What Happens to Verari's Technology?
High performance computing specialist Verari Systems is restructuring and may be seeking buyers for its assets, according to numerous reports. What happens to the company's technology, including its FOREST data center container.
December 14, 2009
nebula--container
The Verari data center container housing the NASA Nebula cloud computing application arrives at Ames Research Center in Mountain View, Calif.
There has been speculation about the financial health of high performance computing specialist Verari Systems ever since the company failed to show at the SC09 conference, where it had purchased a booth. Most employees have been let go, and reports Friday on Twitter and Inside HPC indicated Verari had shut down.
On Monday the company issued a statement, saying it is reorganizing. "Verari has initiated a process that will protect our customers investment and benefit our creditors as we restructure the business," the company said on its web site. "The intention is to safeguard customers investment and provide an ongoing support capability. There are several options that are being considered to provide solutions to our customers. We expect to have the new plan in place soon."
Earlier Monday, Verari CEO David Wright told InsideHPC that the company is in a "controlled reorganization" and won't file for Chapter 11 or Chapter 7 bankruptcy. Wright says Verari is still open for business and working on a support plan for existing customers.
One rumor, seen in the comments at several sites, is that an investor may try to acquire the assets of Verari's data center container business to form the nucleus of a new company.
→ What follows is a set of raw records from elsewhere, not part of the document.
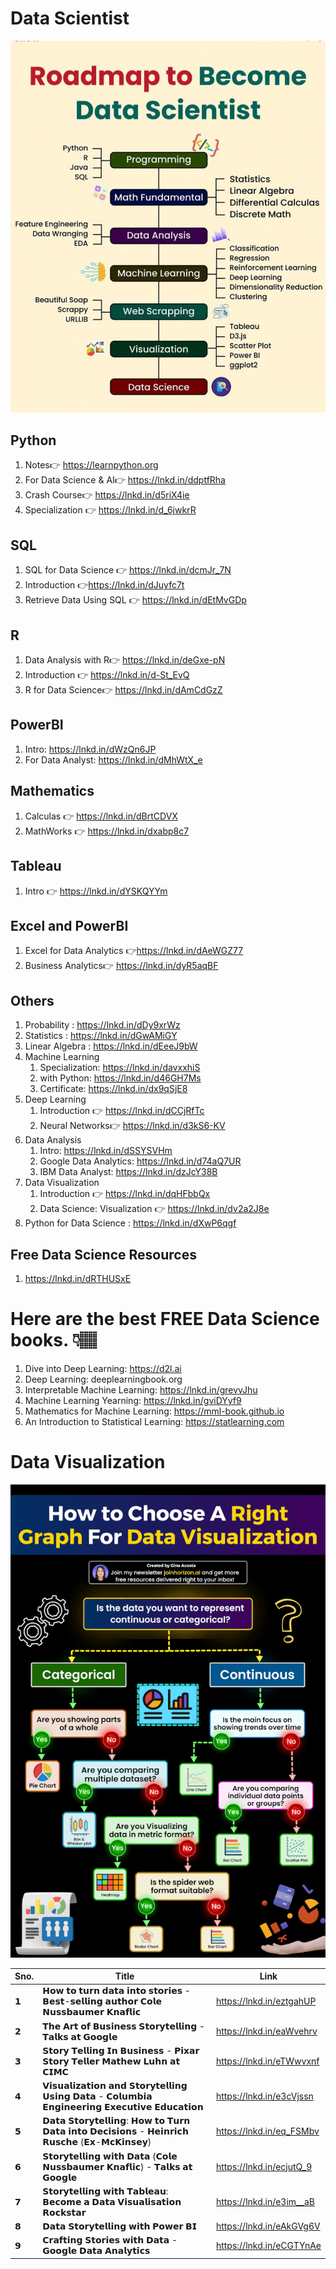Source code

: # Data Scientist 

![Banner](../images/DataScience.jpeg) 

## Python

1. Notes👉 https://learnpython.org
1. For Data Science & AI👉 https://lnkd.in/ddptfRha
1. Crash Course👉 https://lnkd.in/d5riX4ie
1. Specialization 👉 https://lnkd.in/d_6jwkrR

## SQL

1. SQL for Data Science 👉 https://lnkd.in/dcmJr_7N
1. Introduction 👉https://lnkd.in/dJuyfc7t
1. Retrieve Data Using SQL 👉 https://lnkd.in/dEtMvGDp

## R

1. Data Analysis with R👉 https://lnkd.in/deGxe-pN
1. Introduction 👉 https://lnkd.in/d-St_EvQ
1. R for Data Science👉 https://lnkd.in/dAmCdGzZ

## PowerBI

1. Intro: https://lnkd.in/dWzQn6JP
1. For Data Analyst: https://lnkd.in/dMhWtX_e

## Mathematics

1. Calculas 👉 https://lnkd.in/dBrtCDVX
1. MathWorks 👉 https://lnkd.in/dxabp8c7

## Tableau

1. Intro 👉 https://lnkd.in/dYSKQYYm

## Excel and PowerBI

1. Excel for Data Analytics 👉https://lnkd.in/dAeWGZ77
1. Business Analytics👉 https://lnkd.in/dyR5aqBF

## Others
1. Probability : https://lnkd.in/dDy9xrWz
1. Statistics : https://lnkd.in/dGwAMiGY
1. Linear Algebra : https://lnkd.in/dEeeJ9bW
1. Machine Learning
    1. Specialization: https://lnkd.in/davxxhiS
    1. with Python: https://lnkd.in/d46GH7Ms
    1. Certificate: https://lnkd.in/dx9qSjE8
1. Deep Learning
    1. Introduction 👉 https://lnkd.in/dCCjRfTc
    1. Neural Networks👉 https://lnkd.in/d3kS6-KV
1. Data Analysis
    1. Intro: https://lnkd.in/dSSYSVHm
    1. Google Data Analytics: https://lnkd.in/d74aQ7UR
    1. IBM Data Analyst: https://lnkd.in/dzJcY38B
1. Data Visualization
    1. Introduction 👉 https://lnkd.in/dqHFbbQx
    1. Data Science: Visualization 👉 https://lnkd.in/dv2a2J8e
1. Python for Data Science : https://lnkd.in/dXwP6qgf

## Free Data Science Resources 

1.  https://lnkd.in/dRTHUSxE

# Here are the best FREE Data Science books. 👇🏽

1. Dive into Deep Learning: https://d2l.ai
1. Deep Learning: deeplearningbook.org
1. Interpretable Machine Learning: https://lnkd.in/grevvJhu
1. Machine Learning Yearning: https://lnkd.in/gviDYyf9
1. Mathematics for Machine Learning: https://mml-book.github.io
1. An Introduction to Statistical Learning: https://statlearning.com

# Data Visualization 

![Banner](../images/DataVisualization.gif) 

|Sno.| Title | Link |
|--|--|--|
|𝟭|𝗛𝗼𝘄 𝘁𝗼 𝘁𝘂𝗿𝗻 𝗱𝗮𝘁𝗮 𝗶𝗻𝘁𝗼 𝘀𝘁𝗼𝗿𝗶𝗲𝘀 - 𝗕𝗲𝘀𝘁-𝘀𝗲𝗹𝗹𝗶𝗻𝗴 𝗮𝘂𝘁𝗵𝗼𝗿 𝗖𝗼𝗹𝗲 𝗡𝘂𝘀𝘀𝗯𝗮𝘂𝗺𝗲𝗿 𝗞𝗻𝗮𝗳𝗹𝗶𝗰 | https://lnkd.in/eztgahUP |
|𝟮|𝗧𝗵𝗲 𝗔𝗿𝘁 𝗼𝗳 𝗕𝘂𝘀𝗶𝗻𝗲𝘀𝘀 𝗦𝘁𝗼𝗿𝘆𝘁𝗲𝗹𝗹𝗶𝗻𝗴 - 𝗧𝗮𝗹𝗸𝘀 𝗮𝘁 𝗚𝗼𝗼𝗴𝗹𝗲|https://lnkd.in/eaWvehrv|
|𝟯|𝗦𝘁𝗼𝗿𝘆 𝗧𝗲𝗹𝗹𝗶𝗻𝗴 𝗜𝗻 𝗕𝘂𝘀𝗶𝗻𝗲𝘀𝘀 - 𝗣𝗶𝘅𝗮𝗿 𝗦𝘁𝗼𝗿𝘆 𝗧𝗲𝗹𝗹𝗲𝗿 𝗠𝗮𝘁𝗵𝗲𝘄 𝗟𝘂𝗵𝗻 𝗮𝘁 𝗖𝗜𝗠𝗖|https://lnkd.in/eTWwvxnf|
|𝟰|𝗩𝗶𝘀𝘂𝗮𝗹𝗶𝘇𝗮𝘁𝗶𝗼𝗻 𝗮𝗻𝗱 𝗦𝘁𝗼𝗿𝘆𝘁𝗲𝗹𝗹𝗶𝗻𝗴 𝗨𝘀𝗶𝗻𝗴 𝗗𝗮𝘁𝗮 - 𝗖𝗼𝗹𝘂𝗺𝗯𝗶𝗮 𝗘𝗻𝗴𝗶𝗻𝗲𝗲𝗿𝗶𝗻𝗴 𝗘𝘅𝗲𝗰𝘂𝘁𝗶𝘃𝗲 𝗘𝗱𝘂𝗰𝗮𝘁𝗶𝗼𝗻|https://lnkd.in/e3cVjssn|
|𝟱|𝗗𝗮𝘁𝗮 𝗦𝘁𝗼𝗿𝘆𝘁𝗲𝗹𝗹𝗶𝗻𝗴: 𝗛𝗼𝘄 𝘁𝗼 𝗧𝘂𝗿𝗻 𝗗𝗮𝘁𝗮 𝗶𝗻𝘁𝗼 𝗗𝗲𝗰𝗶𝘀𝗶𝗼𝗻𝘀 - 𝗛𝗲𝗶𝗻𝗿𝗶𝗰𝗵 𝗥𝘂𝘀𝗰𝗵𝗲 (𝗘𝘅-𝗠𝗰𝗞𝗶𝗻𝘀𝗲𝘆) | https://lnkd.in/eq_FSMbv|
|𝟲|𝗦𝘁𝗼𝗿𝘆𝘁𝗲𝗹𝗹𝗶𝗻𝗴 𝘄𝗶𝘁𝗵 𝗗𝗮𝘁𝗮 (𝗖𝗼𝗹𝗲 𝗡𝘂𝘀𝘀𝗯𝗮𝘂𝗺𝗲𝗿 𝗞𝗻𝗮𝗳𝗹𝗶𝗰) - 𝗧𝗮𝗹𝗸𝘀 𝗮𝘁 𝗚𝗼𝗼𝗴𝗹𝗲|https://lnkd.in/ecjutQ_9|
|𝟳|𝗦𝘁𝗼𝗿𝘆𝘁𝗲𝗹𝗹𝗶𝗻𝗴 𝘄𝗶𝘁𝗵 𝗧𝗮𝗯𝗹𝗲𝗮𝘂: 𝗕𝗲𝗰𝗼𝗺𝗲 𝗮 𝗗𝗮𝘁𝗮 𝗩𝗶𝘀𝘂𝗮𝗹𝗶𝘀𝗮𝘁𝗶𝗼𝗻 𝗥𝗼𝗰𝗸𝘀𝘁𝗮𝗿|https://lnkd.in/e3im__aB|
|𝟴|𝗗𝗮𝘁𝗮 𝗦𝘁𝗼𝗿𝘆𝘁𝗲𝗹𝗹𝗶𝗻𝗴 𝘄𝗶𝘁𝗵 𝗣𝗼𝘄𝗲𝗿 𝗕𝗜 | https://lnkd.in/eAkGVg6V|
|𝟵|𝗖𝗿𝗮𝗳𝘁𝗶𝗻𝗴 𝗦𝘁𝗼𝗿𝗶𝗲𝘀 𝘄𝗶𝘁𝗵 𝗗𝗮𝘁𝗮 - 𝗚𝗼𝗼𝗴𝗹𝗲 𝗗𝗮𝘁𝗮 𝗔𝗻𝗮𝗹𝘆𝘁𝗶𝗰𝘀 | https://lnkd.in/eCGTYnAe|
For now, the current state of Verari leaves serious questions about the future of the first two commercial data center container offerings. Verari announced its container program shortly after Sun Microsystems unveiled its Blackbox container, since renamed the Sun MD. Back in April Sun agreed to be acquired by Oracle for $7 billion, but the deal has been delayed by antitrust concerns from European regulators.
Verari's FOREST container had recorded some high-profile customers wins in recent months, including sales to Qualcomm and a deal with NASA to house its new Nebula cloud computing platform.
Microsoft also uses a Verari container to power its Virtual Earth service. Despite its early adoption of Verari's container, Microsoft later chose to use containers from Rackable and Dell in its huge container farm data center in Chicago, which may ultimately hold up to 150 containers packed with high-density servers.
Other large companies on Verari's customer list include Virgin America, Morgan Stanley, Wachovia, Akamai, EMC, Lockheed Martin, Northrop Grumman, and Sony Imageworks.